▼
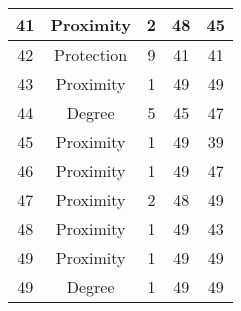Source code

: \documentclass[results.tex]{subfiles}
\begin{document}
\begin{center}
\begin{tabular}{| c || c | c | c | c |}
            \hline
            41                      & Proximity                    & 2                      & 48                      & 45                   \\
            \hline
            42                      & Protection                   & 9                      & 41                      & 41                   \\
            \hline
            43                      & Proximity                    & 1                      & 49                      & 49                   \\
            \hline
            44                      & Degree                       & 5                      & 45                      & 47                   \\
            \hline
            45                      & Proximity                    & 1                      & 49                      & 39                   \\
            \hline
            46                      & Proximity                    & 1                      & 49                      & 47                   \\
            \hline
            47                      & Proximity                    & 2                      & 48                      & 49                   \\
            \hline
            48                      & Proximity                    & 1                      & 49                      & 43                   \\
            \hline
            49                      & Proximity                    & 1                      & 49                      & 49                   \\
            \hline
            49                      & Degree                       & 1                      & 49                      & 49                   \\
            \hline
        \end{tabular}
    \end{center}
\end{document}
▲
▸ **What you need to do**
Leave nothing out but the pictures when transcribing the records.

▸ **Your response**
Source code

: \documentclass[results.tex]{subfiles}
\begin{document}
\begin{center}
\begin{tabular}{| c || c | c | c | c |}
            \hline
            41                      & Proximity                    & 2                      & 48                      & 45                   \\
            \hline
            42                      & Protection                   & 9                      & 41                      & 41                   \\
            \hline
            43                      & Proximity                    & 1                      & 49                      & 49                   \\
            \hline
            44                      & Degree                       & 5                      & 45                      & 47                   \\
            \hline
            45                      & Proximity                    & 1                      & 49                      & 39                   \\
            \hline
            46                      & Proximity                    & 1                      & 49                      & 47                   \\
            \hline
            47                      & Proximity                    & 2                      & 48                      & 49                   \\
            \hline
            48                      & Proximity                    & 1                      & 49                      & 43                   \\
            \hline
            49                      & Proximity                    & 1                      & 49                      & 49                   \\
            \hline
            49                      & Degree                       & 1                      & 49                      & 49                   \\
            \hline
        \end{tabular}
    \end{center}
\end{document}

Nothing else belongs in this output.